What does this mean for Retailers?
It means shelves groaning under the weight of aging stock, margins doing a disappearing act, and, in some cases, products reaching their expiration date in bulk. Talk about post-holiday blues lingering like an unwelcome guest into the next year.
It’s time to take off the rose-tinted glasses and acknowledge the ripple effect of in-store cannibalization.
AI’s Carol For Retail Success
Fear not, weary retailers, for there’s a solution to tame the cannibal Grinch! The key lies in a symphony of demand forecasting and replenishment frameworks that not only capture the demand “LIFTS” but also dance to the tune of demand “SHIFTS” caused by promotions.
Picture this: a symphony of algorithms orchestrating a flawless forecasting and replenishment framework that not only predicts the future but does so with a keen awareness of cannibalization effects.
AI, with its prowess in data analysis and pattern recognition, transforms the art of prediction into a science. By sifting through mountains of historical sales data, weather patterns, social trends, and even the subtle nuances of consumer behavior, AI paints a vivid picture of what lies ahead. But what sets it apart in the realm of cannibalization is its ability to dissect the intricate relationships between products.

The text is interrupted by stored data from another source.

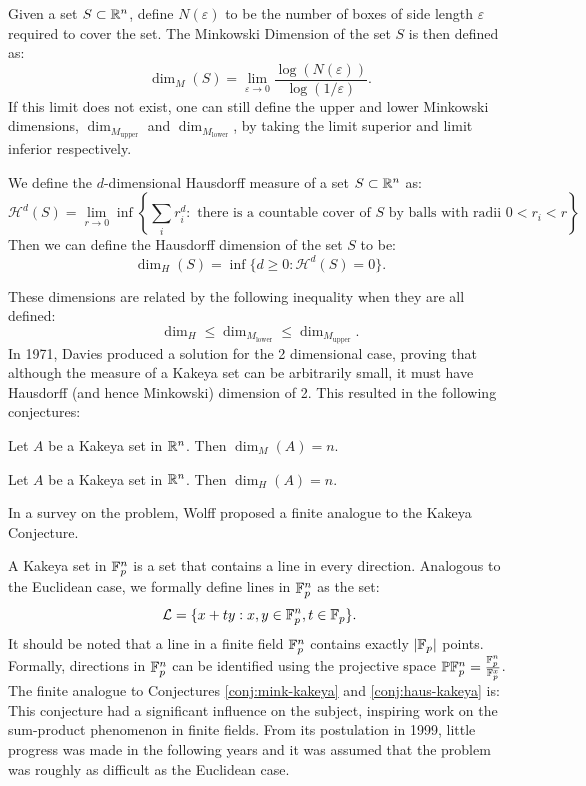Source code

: \begin{definition}
Given a set $S \subset \mathbb R^n$, define $N(\varepsilon)$ to be the number of boxes of side length $\varepsilon$ required to cover the set.
The Minkowski Dimension of the set $S$ is then defined as:
$$\dim_M (S) = \lim_{\varepsilon \to 0} \frac{\log( N(\varepsilon))}{\log (1/\varepsilon)}.$$
If this limit does not exist, one can still define the upper and lower Minkowski dimensions, 
$\dim_{M_{\text{upper}}}$ and $\dim_{M_{\text{lower}}}$, by taking the limit superior and limit inferior respectively.
\end{definition}
\begin{definition}
    We define the $d$-dimensional Hausdorff measure of a set $S \subset \mathbb R^n$ as: 
    $$\mathcal{H}^d(S)=\lim_{r \to 0} \inf \left\{\sum_i r_i^d:\text{ there is a countable cover of } S\text{ by balls with radii } 0 < r_i < r\right\}$$
    Then we can define the Hausdorff dimension of the set $S$ to be:
    $$\dim_H (S) = \inf \{ d \geq 0 : \mathcal{H}^d(S) = 0 \}.   $$
\end{definition}
These dimensions are related by the following inequality when they are all defined:
$$\dim_H \leq \dim_{M_{\text{lower}}} \leq \dim_{M_{\text{upper}}}.$$
In 1971, Davies produced a solution for the 2 dimensional case, proving that
although the measure of a Kakeya set can be arbitrarily small, it must have Hausdorff (and hence Minkowski) dimension of 2.\cite{davies1971some}
This resulted in the following conjectures:
\begin{conjecture}
    Let $A$ be a Kakeya set in $\mathbb R^n$. Then $\dim_M (A) = n$. \label{conj:mink-kakeya}
\end{conjecture}
\begin{conjecture}
    Let $A$ be a Kakeya set in $\mathbb R^n$. Then $\dim_H (A) = n$. \label{conj:haus-kakeya}
\end{conjecture}
In a survey on the problem, Wolff proposed a finite analogue to the Kakeya Conjecture.\cite{wolff1999recent} 

A Kakeya set in $\mathbb{ F}_p^n$ is a set that contains a line in every direction. Analogous to the Euclidean case, we formally define lines in $\mathbb{ F}_p^n$  as the set:
$$\mathcal{L} = \{x+ty : x,y \in \mathbb{ F}_p^n,  t \in \mathbb{ F}_p \}.$$
It should be noted that a line in a finite field $\mathbb{ F}_p^n$ contains exactly $|\mathbb{ F}_p|$ points.
Formally, directions in $\mathbb{ F}_p^n$ can be identified using the projective space $\mathbb{P}\mathbb{ F}_p^n  = \frac{\mathbb{ F}_p^n}{\mathbb{ F}_p^x}$.
The finite analogue to Conjectures \ref{conj:mink-kakeya} and \ref{conj:haus-kakeya} is:
This conjecture had a significant influence on the subject, inspiring work on the sum-product phenomenon in finite fields. From its postulation in 1999,
little progress was made in the following years and it was assumed that the problem was roughly as difficult as the Euclidean case.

Traditional forecasting models often struggle to capture these nuanced interactions. AI, however, navigates this labyrinth effortlessly. Through advanced machine learning techniques, it identifies not only the direct impact of one product on another but also the ripple effects that resonate through the entire inventory.
Moreover, its ability to optimize order schedule based on supply chain constraints such as lead time, minimum order quantity, order frequency etc. as well as category factors such as expiration dates, and shelf life at a granular level clearly sets it apart from the traditional approach.
Achieve lean inventory, reduce out-of-stocks and food wastage by algorithmically optimizing your replenishment with 1-click intelligent replenishment.
Future-proofing Your Retail Game
What makes this framework future-proof is the adaptability of AI. It doesn’t just learn from historical data; it evolves with the changing landscape of consumer preferences and market dynamics.
Moreover, AI is rooted in its ability to handle complexity. Traditional methods might falter when faced with a myriad of variables, but AI thrives in complexity. The more data it has, the better it becomes at untangling the web of relationships within a product portfolio.
Imagine a world where your supply chain processes are aligned not just for individual products but for the entire product class. It’s a harmonious dance where each product complements the other, ensuring that post-holiday blues are replaced with a festive glow of success.
So, as you gear up for the seasonal planning extravaganza, remember the AI carol that sings the tune of demand shifts and lifts. Let it be your guiding star through the retail holiday galaxy, ensuring that jingle bells are heard, not the knells of cannibalization.
Happy seasonal planning, and may your shelves be merry and bright!